Assignment
Omit the images. Reproduce each line of the records exactly as it appears.

Study material
◆ ◆ ◆ ◆

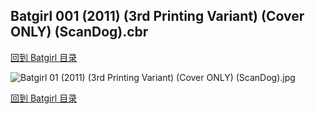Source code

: ## Batgirl 001 (2011) (3rd Printing Variant) (Cover ONLY) (ScanDog).cbr


[回到 Batgirl 目录](https://github.com/alicewish/markdown/blob/master/series/Batgirl.md)


![Batgirl 01 (2011) (3rd Printing Variant) (Cover ONLY) (ScanDog).jpg](https://wx1.sinaimg.cn/large/6a9fdecagy1fq32jm5zivj20zk1iz7s9.jpg)

[回到 Batgirl 目录](https://github.com/alicewish/markdown/blob/master/series/Batgirl.md)

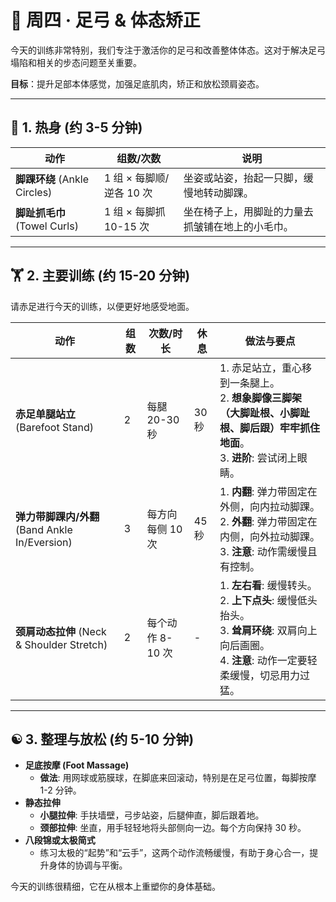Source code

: # 👣 周四 · 足弓 & 体态矫正

今天的训练非常特别，我们专注于激活你的足弓和改善整体体态。这对于解决足弓塌陷和相关的步态问题至关重要。

**目标**：提升足部本体感觉，加强足底肌肉，矫正和放松颈肩姿态。

---

## 🧘 1. 热身 (约 3-5 分钟)

| 动作                        | 组数/次数                   | 说明                                                       |
| --------------------------- | --------------------------- | ---------------------------------------------------------- |
| **脚踝环绕** (Ankle Circles) | 1 组 × 每脚顺/逆各 10 次    | 坐姿或站姿，抬起一只脚，缓慢地转动脚踝。                     |
| **脚趾抓毛巾** (Towel Curls) | 1 组 × 每脚抓 10-15 次      | 坐在椅子上，用脚趾的力量去抓皱铺在地上的小毛巾。             |

---

## 🏋️ 2. 主要训练 (约 15-20 分钟)

请赤足进行今天的训练，以便更好地感受地面。

| 动作                                        | 组数 | 次数/时长          | 休息 | 做法与要点                                                                                                                                              |
| ------------------------------------------- | ---- | ------------------ | ---- | ------------------------------------------------------------------------------------------------------------------------------------------------------- |
| **赤足单腿站立** (Barefoot Stand)            | 2    | 每腿 20-30 秒      | 30秒 | 1. 赤足站立，重心移到一条腿上。<br>2. **想象脚像三脚架（大脚趾根、小脚趾根、脚后跟）牢牢抓住地面**。<br>3. **进阶**: 尝试闭上眼睛。                          |
| **弹力带脚踝内/外翻** (Band Ankle In/Eversion) | 3    | 每方向每侧 10 次   | 45秒 | 1. **内翻**: 弹力带固定在外侧，向内拉动脚踝。<br>2. **外翻**: 弹力带固定在内侧，向外拉动脚踝。<br>3. **注意**: 动作需缓慢且有控制。                               |
| **颈肩动态拉伸** (Neck & Shoulder Stretch)    | 2    | 每个动作 8-10 次   | -    | 1. **左右看**: 缓慢转头。<br>2. **上下点头**: 缓慢低头抬头。<br>3. **耸肩环绕**: 双肩向上向后画圈。<br>4. **注意**: 动作一定要轻柔缓慢，切忌用力过猛。 |

---

## ☯️ 3. 整理与放松 (约 5-10 分钟)

- **足底按摩 (Foot Massage)**
  - **做法**: 用网球或筋膜球，在脚底来回滚动，特别是在足弓位置，每脚按摩 1-2 分钟。
- **静态拉伸**
  - **小腿拉伸**: 手扶墙壁，弓步站姿，后腿伸直，脚后跟着地。
  - **颈部拉伸**: 坐直，用手轻轻地将头部侧向一边。每个方向保持 30 秒。
- **八段锦或太极简式**
  - 练习太极的“起势”和“云手”，这两个动作流畅缓慢，有助于身心合一，提升身体的协调与平衡。

今天的训练很精细，它在从根本上重塑你的身体基础。 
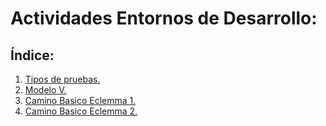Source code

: # Actividades Entornos de Desarrollo:

## Índice:
1. [Tipos de pruebas.](./Tipos-de-pruebas.md)
1. [Modelo V.](#)
1. [Camino Basico Eclemma 1.](./Camino-Basico-Eclemma-1/Camino-Basico-Eclemma-1.md)
1. [Camino Basico Eclemma 2.](./Camino-Basico-Eclemma-1/Camino-Basico-Eclemma-2.md)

◆ ◆ ◆ ◆

Response area
Source code

: ## Batgirl 001 (2011) (3rd Printing Variant) (Cover ONLY) (ScanDog).cbr


[回到 Batgirl 目录](https://github.com/alicewish/markdown/blob/master/series/Batgirl.md)


![Batgirl 01 (2011) (3rd Printing Variant) (Cover ONLY) (ScanDog).jpg](https://wx1.sinaimg.cn/large/6a9fdecagy1fq32jm5zivj20zk1iz7s9.jpg)

[回到 Batgirl 目录](https://github.com/alicewish/markdown/blob/master/series/Batgirl.md)

Source code

: # 👣 周四 · 足弓 & 体态矫正

今天的训练非常特别，我们专注于激活你的足弓和改善整体体态。这对于解决足弓塌陷和相关的步态问题至关重要。

**目标**：提升足部本体感觉，加强足底肌肉，矫正和放松颈肩姿态。

---

## 🧘 1. 热身 (约 3-5 分钟)

| 动作                        | 组数/次数                   | 说明                                                       |
| --------------------------- | --------------------------- | ---------------------------------------------------------- |
| **脚踝环绕** (Ankle Circles) | 1 组 × 每脚顺/逆各 10 次    | 坐姿或站姿，抬起一只脚，缓慢地转动脚踝。                     |
| **脚趾抓毛巾** (Towel Curls) | 1 组 × 每脚抓 10-15 次      | 坐在椅子上，用脚趾的力量去抓皱铺在地上的小毛巾。             |

---

## 🏋️ 2. 主要训练 (约 15-20 分钟)

请赤足进行今天的训练，以便更好地感受地面。

| 动作                                        | 组数 | 次数/时长          | 休息 | 做法与要点                                                                                                                                              |
| ------------------------------------------- | ---- | ------------------ | ---- | ------------------------------------------------------------------------------------------------------------------------------------------------------- |
| **赤足单腿站立** (Barefoot Stand)            | 2    | 每腿 20-30 秒      | 30秒 | 1. 赤足站立，重心移到一条腿上。<br>2. **想象脚像三脚架（大脚趾根、小脚趾根、脚后跟）牢牢抓住地面**。<br>3. **进阶**: 尝试闭上眼睛。                          |
| **弹力带脚踝内/外翻** (Band Ankle In/Eversion) | 3    | 每方向每侧 10 次   | 45秒 | 1. **内翻**: 弹力带固定在外侧，向内拉动脚踝。<br>2. **外翻**: 弹力带固定在内侧，向外拉动脚踝。<br>3. **注意**: 动作需缓慢且有控制。                               |
| **颈肩动态拉伸** (Neck & Shoulder Stretch)    | 2    | 每个动作 8-10 次   | -    | 1. **左右看**: 缓慢转头。<br>2. **上下点头**: 缓慢低头抬头。<br>3. **耸肩环绕**: 双肩向上向后画圈。<br>4. **注意**: 动作一定要轻柔缓慢，切忌用力过猛。 |

---

## ☯️ 3. 整理与放松 (约 5-10 分钟)

- **足底按摩 (Foot Massage)**
  - **做法**: 用网球或筋膜球，在脚底来回滚动，特别是在足弓位置，每脚按摩 1-2 分钟。
- **静态拉伸**
  - **小腿拉伸**: 手扶墙壁，弓步站姿，后腿伸直，脚后跟着地。
  - **颈部拉伸**: 坐直，用手轻轻地将头部侧向一边。每个方向保持 30 秒。
- **八段锦或太极简式**
  - 练习太极的“起势”和“云手”，这两个动作流畅缓慢，有助于身心合一，提升身体的协调与平衡。

今天的训练很精细，它在从根本上重塑你的身体基础。 
Source code

: # Actividades Entornos de Desarrollo:

## Índice:
1. [Tipos de pruebas.](./Tipos-de-pruebas.md)
1. [Modelo V.](#)
1. [Camino Basico Eclemma 1.](./Camino-Basico-Eclemma-1/Camino-Basico-Eclemma-1.md)
1. [Camino Basico Eclemma 2.](./Camino-Basico-Eclemma-1/Camino-Basico-Eclemma-2.md)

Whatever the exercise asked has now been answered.